And Just Like That is a better show than I thought it would be. I love the fashions, first and foremost. Yes, sure some of the outfits I would never wear, but they all carry it off well, especially Carrie. Her shoes are always to die for even though we all know there is no way she is walking the streets of New York with those heels, but I love the styling. The gorgeous homes, architecture, and artwork displayed is also over the top for most of us, but I love seeing it anyway, and since I am from the east coast, it’s enjoyable to see the city even if it is on TV.
But what I like most of all is the camaraderie between the main characters, Carrie, Miranda, and Charlotte. Okay, I realize it’s just a TV show and all fake, but it has given me a lot to think about. I wish I had those women in my life. Seriously. Women need women, period. We need that camaraderie. We need our TRIBE. I have friends in my life that I’ve known for years, some 40+ years, but we don’t all know each other! That is what those three ladies have. Each other! Through the good times and the bad.
If I had a tribe, we’d have a really cool name like The Wild & Wacky Western Ladies, or the Tequila Shooters. Maybe even something more assertive like The National Bitches (maybe we’re from all over the country). No, I couldn’t do that because I bet you it’s already taken. In any case, I’d be really honored to have a tribe and I’d want everyone to know that I had these beautiful, smart, clever gals as my tribe. It only makes us stronger when women support women. Honestly and truly support one another even when one us is acting immature; especially when one of us is acting immature.

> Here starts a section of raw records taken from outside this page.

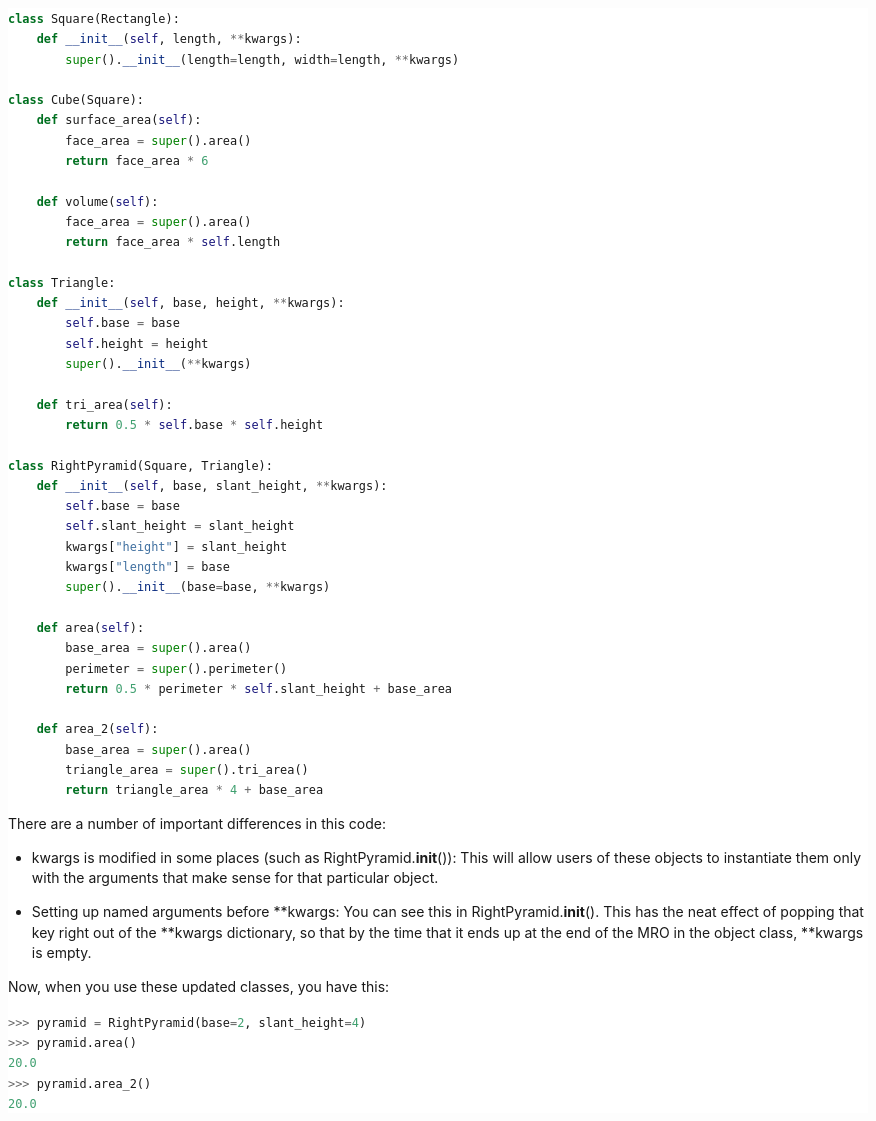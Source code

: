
 ```python
class Square(Rectangle):
    def __init__(self, length, **kwargs):
        super().__init__(length=length, width=length, **kwargs)

class Cube(Square):
    def surface_area(self):
        face_area = super().area()
        return face_area * 6

    def volume(self):
        face_area = super().area()
        return face_area * self.length

class Triangle:
    def __init__(self, base, height, **kwargs):
        self.base = base
        self.height = height
        super().__init__(**kwargs)

    def tri_area(self):
        return 0.5 * self.base * self.height

class RightPyramid(Square, Triangle):
    def __init__(self, base, slant_height, **kwargs):
        self.base = base
        self.slant_height = slant_height
        kwargs["height"] = slant_height
        kwargs["length"] = base
        super().__init__(base=base, **kwargs)

    def area(self):
        base_area = super().area()
        perimeter = super().perimeter()
        return 0.5 * perimeter * self.slant_height + base_area

    def area_2(self):
        base_area = super().area()
        triangle_area = super().tri_area()
        return triangle_area * 4 + base_area
```

There are a number of important differences in this code:

- kwargs is modified in some places (such as RightPyramid.__init__()): This will allow users of these objects to instantiate them only with the arguments that make sense for that particular object.  

- Setting up named arguments before **kwargs: You can see this in RightPyramid.__init__(). This has the neat effect of popping that key right out of the **kwargs dictionary, so that by the time that it ends up at the end of the MRO in the object class, **kwargs is empty.  

Now, when you use these updated classes, you have this:

```python
>>> pyramid = RightPyramid(base=2, slant_height=4)
>>> pyramid.area()
20.0
>>> pyramid.area_2()
20.0
```
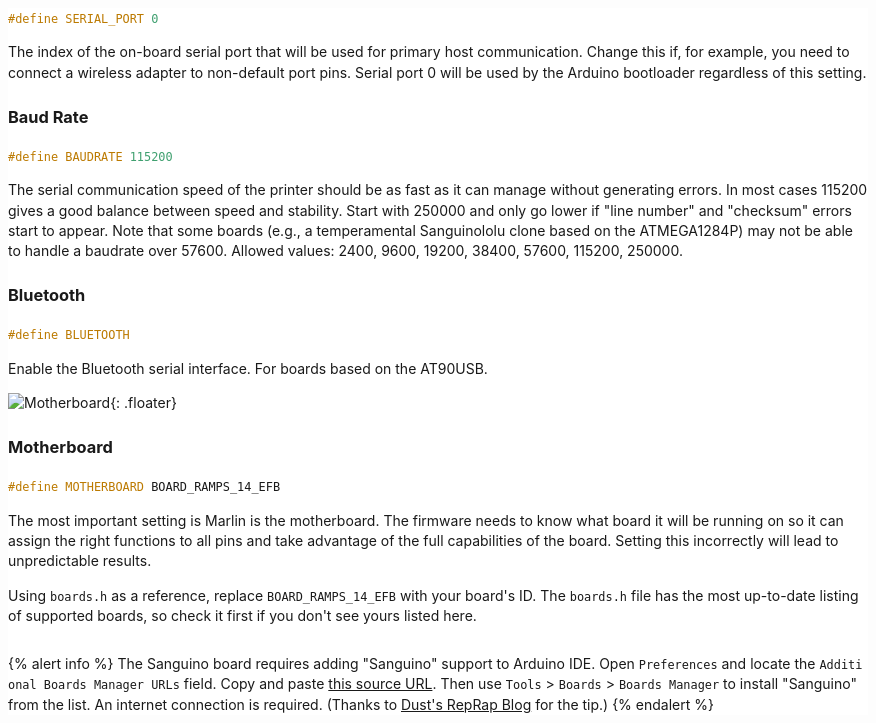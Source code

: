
 ```cpp
#define SERIAL_PORT 0
```
The index of the on-board serial port that will be used for primary host communication. Change this if, for example, you need to connect a wireless adapter to non-default port pins. Serial port 0 will be used by the Arduino bootloader regardless of this setting.

### Baud Rate

```cpp
#define BAUDRATE 115200
```
The serial communication speed of the printer should be as fast as it can manage without generating errors. In most cases 115200 gives a good balance between speed and stability. Start with 250000 and only go lower if "line number" and "checksum" errors start to appear. Note that some boards (e.g., a temperamental Sanguinololu clone based on the ATMEGA1284P) may not be able to handle a baudrate over 57600. Allowed values: 2400, 9600, 19200, 38400, 57600, 115200, 250000.

### Bluetooth

```cpp
#define BLUETOOTH
```
Enable the Bluetooth serial interface. For boards based on the AT90USB.

![Motherboard](/assets/images/config/motherboard.jpg){: .floater}

### Motherboard

```cpp
#define MOTHERBOARD BOARD_RAMPS_14_EFB
```
The most important setting is Marlin is the motherboard. The firmware needs to know what board it will be running on so it can assign the right functions to all pins and take advantage of the full capabilities of the board. Setting this incorrectly will lead to unpredictable results.

Using `boards.h` as a reference, replace `BOARD_RAMPS_14_EFB` with your board's ID. The `boards.h` file has the most up-to-date listing of supported boards, so check it first if you don't see yours listed here.

<table id="board_list" class="table table-condensed table-striped"></table>
<script type="text/javascript">
  head.ready("sheetrock.min.js", function() {
    // Load an entire worksheet.
    $('#board_list').sheetrock({
      url: "https://docs.google.com/spreadsheets/d/" +
        "1K4e1GaA4xuNfUGyIw57vxPGuUzQSv5wktTQBHdCVCKU#gid=525308416",
    });
  });
</script>

{% alert info %}
The Sanguino board requires adding "Sanguino" support to Arduino IDE. Open `Preferences` and locate the `Additional Boards Manager URLs` field. Copy and paste [this source URL](https://raw.githubusercontent.com/Lauszus/Sanguino/master/package_lauszus_sanguino_index.json). Then use `Tools` > `Boards` > `Boards Manager` to install "Sanguino" from the list. An internet connection is required. (Thanks to [Dust's RepRap Blog](http://dustsreprap.blogspot.my/2015/06/better-way-to-install-sanguino-in.html) for the tip.)
{% endalert %}
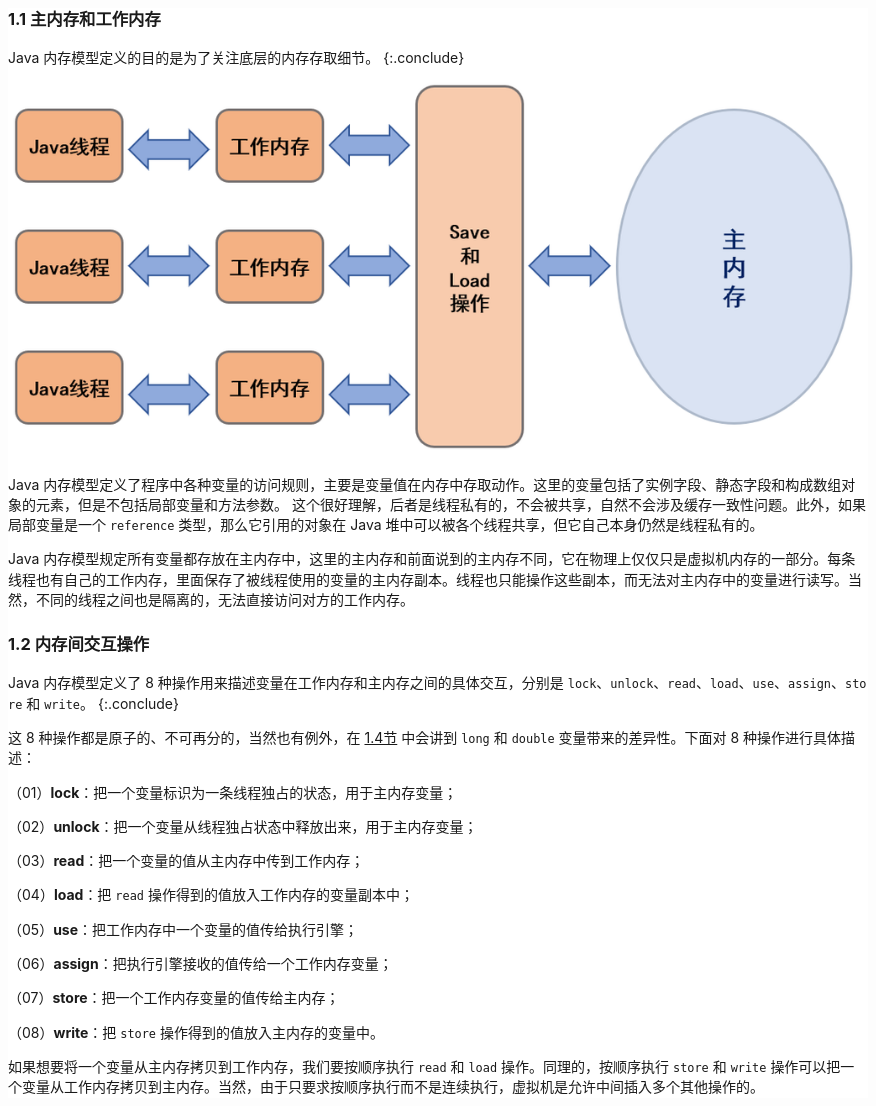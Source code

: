 ### 1.1 主内存和工作内存

Java 内存模型定义的目的是为了关注底层的内存存取细节。
{:.conclude}

![thread-to-memory](/assets/images/jvm/image/thread-to-memory.png)

Java 内存模型定义了程序中各种变量的访问规则，主要是变量值在内存中存取动作。这里的变量包括了实例字段、静态字段和构成数组对象的元素，但是不包括局部变量和方法参数。 这个很好理解，后者是线程私有的，不会被共享，自然不会涉及缓存一致性问题。此外，如果局部变量是一个 `reference` 类型，那么它引用的对象在 Java 堆中可以被各个线程共享，但它自己本身仍然是线程私有的。

Java 内存模型规定所有变量都存放在主内存中，这里的主内存和前面说到的主内存不同，它在物理上仅仅只是虚拟机内存的一部分。每条线程也有自己的工作内存，里面保存了被线程使用的变量的主内存副本。线程也只能操作这些副本，而无法对主内存中的变量进行读写。当然，不同的线程之间也是隔离的，无法直接访问对方的工作内存。

### 1.2 内存间交互操作

Java 内存模型定义了 8 种操作用来描述变量在工作内存和主内存之间的具体交互，分别是 `lock`、`unlock`、`read`、`load`、`use`、`assign`、`store` 和 `write`。
{:.conclude}

这 8 种操作都是原子的、不可再分的，当然也有例外，在 [1.4节](#jump) 中会讲到 `long` 和 `double` 变量带来的差异性。下面对 8 种操作进行具体描述：

（01）**lock**：把一个变量标识为一条线程独占的状态，用于主内存变量；

（02）**unlock**：把一个变量从线程独占状态中释放出来，用于主内存变量；

（03）**read**：把一个变量的值从主内存中传到工作内存；

（04）**load**：把 `read` 操作得到的值放入工作内存的变量副本中；

（05）**use**：把工作内存中一个变量的值传给执行引擎；

（06）**assign**：把执行引擎接收的值传给一个工作内存变量；

（07）**store**：把一个工作内存变量的值传给主内存；

（08）**write**：把 `store` 操作得到的值放入主内存的变量中。

如果想要将一个变量从主内存拷贝到工作内存，我们要按顺序执行 `read` 和 `load` 操作。同理的，按顺序执行 `store` 和 `write` 操作可以把一个变量从工作内存拷贝到主内存。当然，由于只要求按顺序执行而不是连续执行，虚拟机是允许中间插入多个其他操作的。
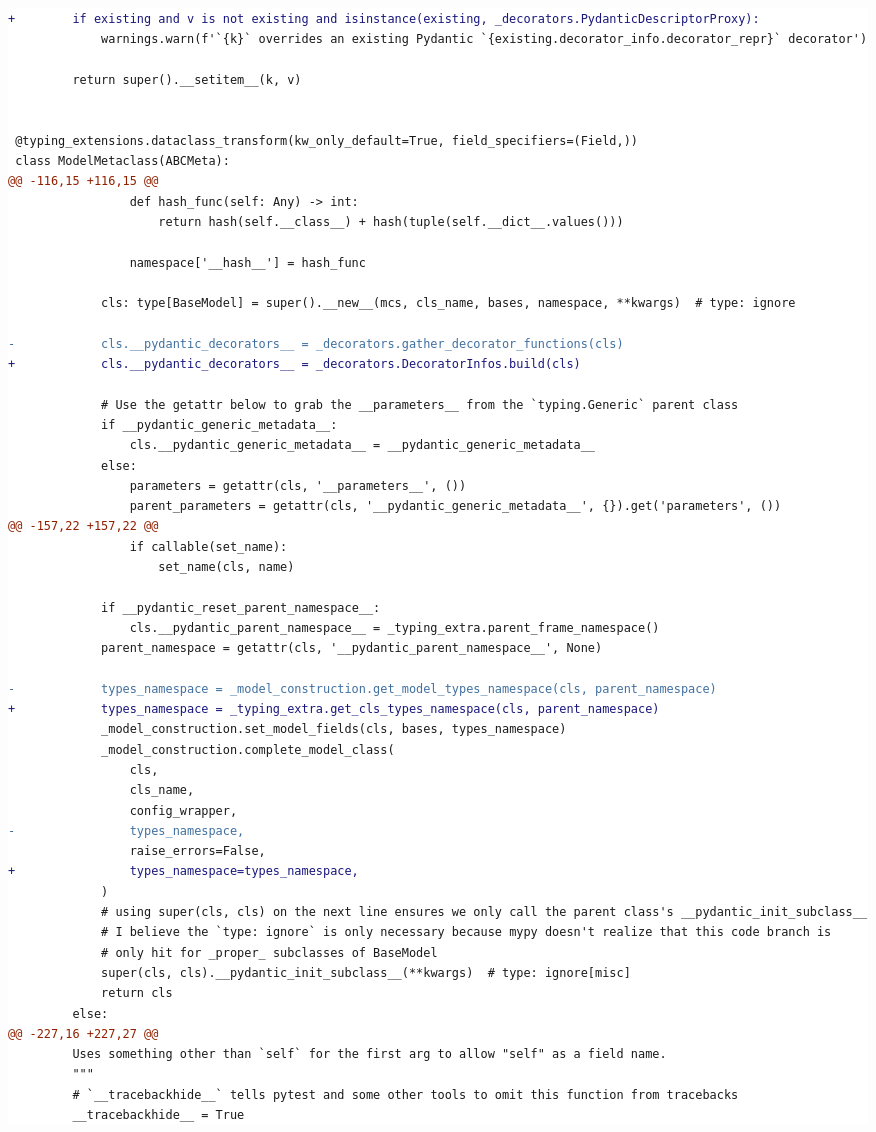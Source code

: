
 ```diff
+        if existing and v is not existing and isinstance(existing, _decorators.PydanticDescriptorProxy):
             warnings.warn(f'`{k}` overrides an existing Pydantic `{existing.decorator_info.decorator_repr}` decorator')
 
         return super().__setitem__(k, v)
 
 
 @typing_extensions.dataclass_transform(kw_only_default=True, field_specifiers=(Field,))
 class ModelMetaclass(ABCMeta):
@@ -116,15 +116,15 @@
                 def hash_func(self: Any) -> int:
                     return hash(self.__class__) + hash(tuple(self.__dict__.values()))
 
                 namespace['__hash__'] = hash_func
 
             cls: type[BaseModel] = super().__new__(mcs, cls_name, bases, namespace, **kwargs)  # type: ignore
 
-            cls.__pydantic_decorators__ = _decorators.gather_decorator_functions(cls)
+            cls.__pydantic_decorators__ = _decorators.DecoratorInfos.build(cls)
 
             # Use the getattr below to grab the __parameters__ from the `typing.Generic` parent class
             if __pydantic_generic_metadata__:
                 cls.__pydantic_generic_metadata__ = __pydantic_generic_metadata__
             else:
                 parameters = getattr(cls, '__parameters__', ())
                 parent_parameters = getattr(cls, '__pydantic_generic_metadata__', {}).get('parameters', ())
@@ -157,22 +157,22 @@
                 if callable(set_name):
                     set_name(cls, name)
 
             if __pydantic_reset_parent_namespace__:
                 cls.__pydantic_parent_namespace__ = _typing_extra.parent_frame_namespace()
             parent_namespace = getattr(cls, '__pydantic_parent_namespace__', None)
 
-            types_namespace = _model_construction.get_model_types_namespace(cls, parent_namespace)
+            types_namespace = _typing_extra.get_cls_types_namespace(cls, parent_namespace)
             _model_construction.set_model_fields(cls, bases, types_namespace)
             _model_construction.complete_model_class(
                 cls,
                 cls_name,
                 config_wrapper,
-                types_namespace,
                 raise_errors=False,
+                types_namespace=types_namespace,
             )
             # using super(cls, cls) on the next line ensures we only call the parent class's __pydantic_init_subclass__
             # I believe the `type: ignore` is only necessary because mypy doesn't realize that this code branch is
             # only hit for _proper_ subclasses of BaseModel
             super(cls, cls).__pydantic_init_subclass__(**kwargs)  # type: ignore[misc]
             return cls
         else:
@@ -227,16 +227,27 @@
         Uses something other than `self` for the first arg to allow "self" as a field name.
         """
         # `__tracebackhide__` tells pytest and some other tools to omit this function from tracebacks
         __tracebackhide__ = True
```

When Miranda tried to abandon Charlotte and Carrie on one episode because of a disagreement, Carrie was not having it. Carrie calmly walked after her and said wait a minute, we do not want another Samantha situation in our lives so let us work this out. That is the mature thing to do, and guess what, they worked it out! Neither Carrie nor Charlotte changed their minds or position on the situation, but they agreed to disagree. They continue to remain friends in TV Land.
Now why can’t women do that in real life? I am serious. Why do women prefer to have immature tantrums and walk away from friends or a friend they have had for many, many years? It does not even matter how long they have been friends? And why are some women afraid to share their friends? Again, totally serious. I have friends that don’t want me to know any of their other friends. What kind of weirdness is that???? My point is, if you cannot have a disagreement or different perspective about something with your friend for fear of losing that friend, are they really your friend? And, if you share one friend with another friend and then they become friends, is this a bad thing?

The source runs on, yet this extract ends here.